*** Opening Data excerpts ***

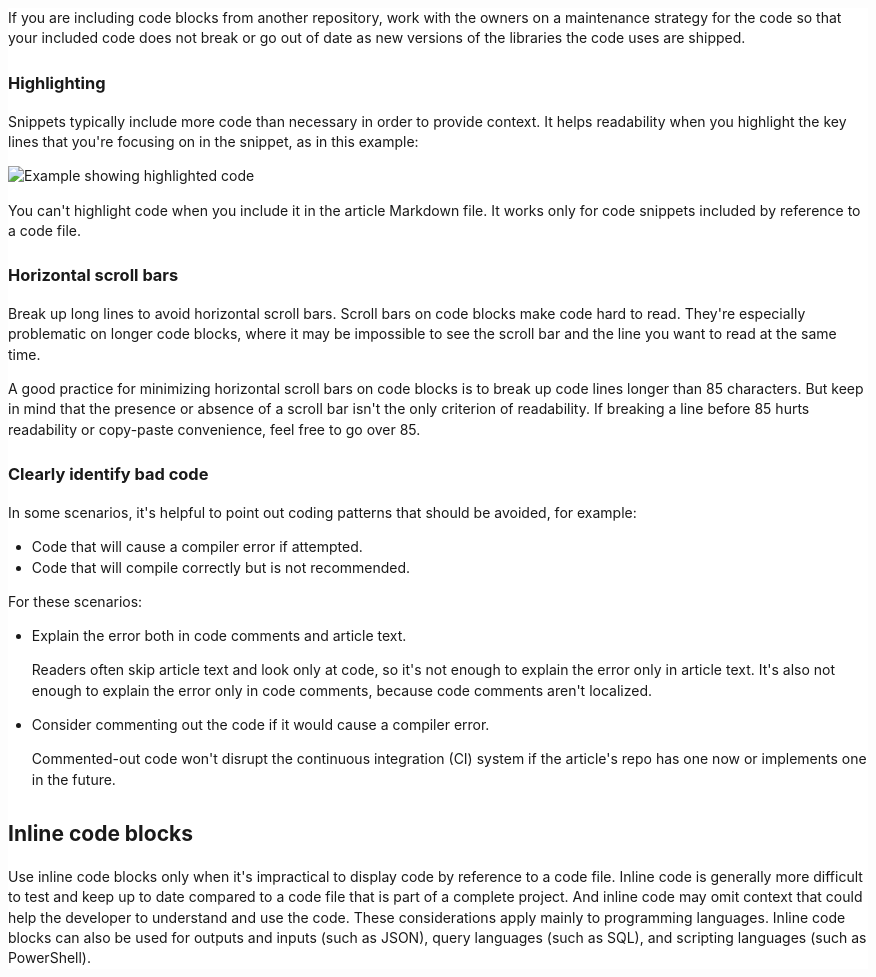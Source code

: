 If you are including code blocks from another repository, work with the owners on a maintenance strategy for the code so that
your included code does not break or go out of date as new versions of the libraries the code uses are shipped.

### Highlighting

Snippets typically include more code than necessary in order to provide context. It helps
readability when you highlight the key lines that you're focusing on in the snippet, as in this
example:

![Example showing highlighted code](assets/highlighted-code.png)

You can't highlight code when you include it in the article Markdown file. It works only for code
snippets included by reference to a code file.

### Horizontal scroll bars

Break up long lines to avoid horizontal scroll bars. Scroll bars on code blocks make code hard to
read. They're especially problematic on longer code blocks, where it may be impossible to see the
scroll bar and the line you want to read at the same time.

A good practice for minimizing horizontal scroll bars on code blocks is to break up code lines
longer than 85 characters. But keep in mind that the presence or absence of a scroll bar isn't the
only criterion of readability. If breaking a line before 85 hurts readability or copy-paste convenience, feel
free to go over 85.

### Clearly identify bad code

In some scenarios, it's helpful to point out coding patterns that should be avoided, for example:

* Code that will cause a compiler error if attempted.
* Code that will compile correctly but is not recommended.

For these scenarios:

* Explain the error both in code comments and article text.

  Readers often skip article text and look only at code, so it's not enough to explain the error only in article text. It's also not enough to explain the error only in code comments, because code comments aren't localized.

* Consider commenting out the code if it would cause a compiler error.

  Commented-out code won't disrupt the continuous integration (CI) system if the article's repo has one now or implements one in the future.

## Inline code blocks

Use inline code blocks only when it's impractical to display code by reference to a code file. Inline code is generally more difficult to test and keep up to date compared to a code file that is part of a complete project.  And inline code may omit context that could help the developer to understand and use the code. These considerations apply mainly to programming languages. Inline code blocks can also be used for outputs and inputs (such as JSON), query languages (such as SQL), and scripting languages (such as PowerShell).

*** Closing Data excerpts ***

• **Exercise requirements**:
Begin at the first line of the records and please reproduce every line exactly through the one containing "### Highlighting", leaving all pictures out.

• **Answer**:
Source code

: If you are including code blocks from another repository, work with the owners on a maintenance strategy for the code so that
your included code does not break or go out of date as new versions of the libraries the code uses are shipped.

### Highlighting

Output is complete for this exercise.